Cada cierto tiempo se plantea la idea de implementar alguna medida que permita a los servicios de seguridad acceder a mensajes cifrados en plataformas de mensajería. Hasta donde sabemos, la matemática y la física no entienden de legislación y mucho menos funcionan de forma diferente según el país donde se encuentren. Estas sugerencias esconden un profundo conflicto que todavía arrastramos en ciberseguridad.

Recurrentemente se sugiere que las empresas tecnológicas deben proporcionar a los servicios de seguridad un acceso “secreto” a los mensajes cifrados. Una puerta trasera. Desde hace años, los mensajes entre usuarios de los programas de mensajería más populares suelen ir “cifrados extremo a extremo”. Igual que ocurre con el tráfico entre el navegador del usuario y una web cifrada. Nadie puede verlos cuando pasan por ordenadores intermedios, porque se cifran en el cliente y se descifran en el destino. Es una forma de garantizar con criptografía (o sea, matemáticas) que solo el que envía y recibe pueden ver el mensaje y no la empresa que ofrece el servicio.

Esta criptografía (si se usa y aplica correctamente) no se puede romper con la tecnología y conocimiento actual. Y si ocurriera, no podríamos ni comunicarnos, ni comprar, ni hacer absolutamente nada de forma segura en Internet, porque cualquiera podría intervenir esa comunicación. Sería un completo desastre. Sin embargo, de nuevo, las matemáticas no entienden de países ni de usos y son seguras tanto para las personas que pretenden hacer el bien, como las que utilizan las redes para comunicarse y hacer el mal. Cuando terroristas o criminales intercambian mensajes a través de plataformas cifradas “extremo a extremo”, lo hacen con la misma seguridad que cualquier otro. La criptografía es la misma y no discrimina por intención de uso.

Hasta el año 2000, se restringía el uso de criptografía fuerte fuera de las fronteras de Estados Unidos. Cuando esa tarea de control se volvió imposible se liberó su utilización, aportando mayor seguridad para todos. Pero con el auge del cibercrimen, se vuelve cada cierto tiempo al debate sobre si es necesario una criptografía “débil” que, en un momento dado, pueda ser rota por las fuerzas del orden para luchar contra los atacantes. El problema es que si se debilita para unos, se debilita para todos.

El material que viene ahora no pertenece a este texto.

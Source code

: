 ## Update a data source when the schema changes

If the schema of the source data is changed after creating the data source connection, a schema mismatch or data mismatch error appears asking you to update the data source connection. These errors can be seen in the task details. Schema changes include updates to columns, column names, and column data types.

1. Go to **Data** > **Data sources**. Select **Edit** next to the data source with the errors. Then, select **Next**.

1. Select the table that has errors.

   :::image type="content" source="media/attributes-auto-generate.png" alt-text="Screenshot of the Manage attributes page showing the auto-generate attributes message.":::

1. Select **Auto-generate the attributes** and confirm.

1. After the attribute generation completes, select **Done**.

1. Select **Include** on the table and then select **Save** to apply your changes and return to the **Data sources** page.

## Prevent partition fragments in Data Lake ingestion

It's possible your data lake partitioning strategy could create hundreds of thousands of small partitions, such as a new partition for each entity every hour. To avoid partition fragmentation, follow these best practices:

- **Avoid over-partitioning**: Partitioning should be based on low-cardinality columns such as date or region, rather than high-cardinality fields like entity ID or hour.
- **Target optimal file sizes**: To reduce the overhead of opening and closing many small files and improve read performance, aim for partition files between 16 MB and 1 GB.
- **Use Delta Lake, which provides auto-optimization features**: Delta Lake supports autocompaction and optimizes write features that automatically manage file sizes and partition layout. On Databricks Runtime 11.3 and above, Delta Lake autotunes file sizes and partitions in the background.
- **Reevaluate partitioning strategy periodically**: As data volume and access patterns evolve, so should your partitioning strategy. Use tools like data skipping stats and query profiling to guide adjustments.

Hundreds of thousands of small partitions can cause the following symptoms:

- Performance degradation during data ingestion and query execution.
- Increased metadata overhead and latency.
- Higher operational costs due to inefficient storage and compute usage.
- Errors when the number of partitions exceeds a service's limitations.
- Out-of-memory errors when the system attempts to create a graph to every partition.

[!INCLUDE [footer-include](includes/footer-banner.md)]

Pretender posicionarse por encima de las matemáticas y que se legisle en contra del cifrado fuerte solo en un territorio no parece sensato. Permitir a ciertos peritos forenses descifrar una conversación si determinan que esta comunicación atenta contra los intereses de un país, significa desproteger a todos para protegernos de unos pocos.

Está demostrado que esta postura es muy mala idea por muchas razones. Si se aprobase, los criminales dejarían de utilizar estos sistemas de comunicación y usarían los suyos propios, fáciles de construir, con cifrado fuerte, y por tanto esto no les detendría. A cambio, la posibilidad de descifrar la información, en principio solo posible para las fuerzas del orden, sería un secreto que muy pronto se revelaría y pondría en peligro el resto de las comunicaciones. La historia de la ciberseguridad nos ha enseñado que la inmensa mayoría de fórmulas de protección basadas en el secreto no funcionan. Con el tiempo, alguien o alguna organización comprendería cómo descifrar ese cifrado débil y pondría en peligro a todos los usuarios. Históricamente, una vez descubiertas, restringir cualquier tecnología ha sido imposible y sus puertas traseras, descubiertas. Siempre ha pasado y nada nos hace pensar que esto vaya a cambiar.

En ciberseguridad y criptografía es más seguro para la sociedad disponer de cifrado fuerte para todos que débil para unos cuantos, porque lo contrario no existe. Sería débil para todos.

Necesitamos normas redactadas desde la comprensión de la tecnología para elaborar una legislación que entienda que, gracias a las matemáticas, la criptografía y la tecnología se pueden crear regulaciones y leyes mejor fundamentadas, y que su correcta aplicación no es el problema, sino la solución.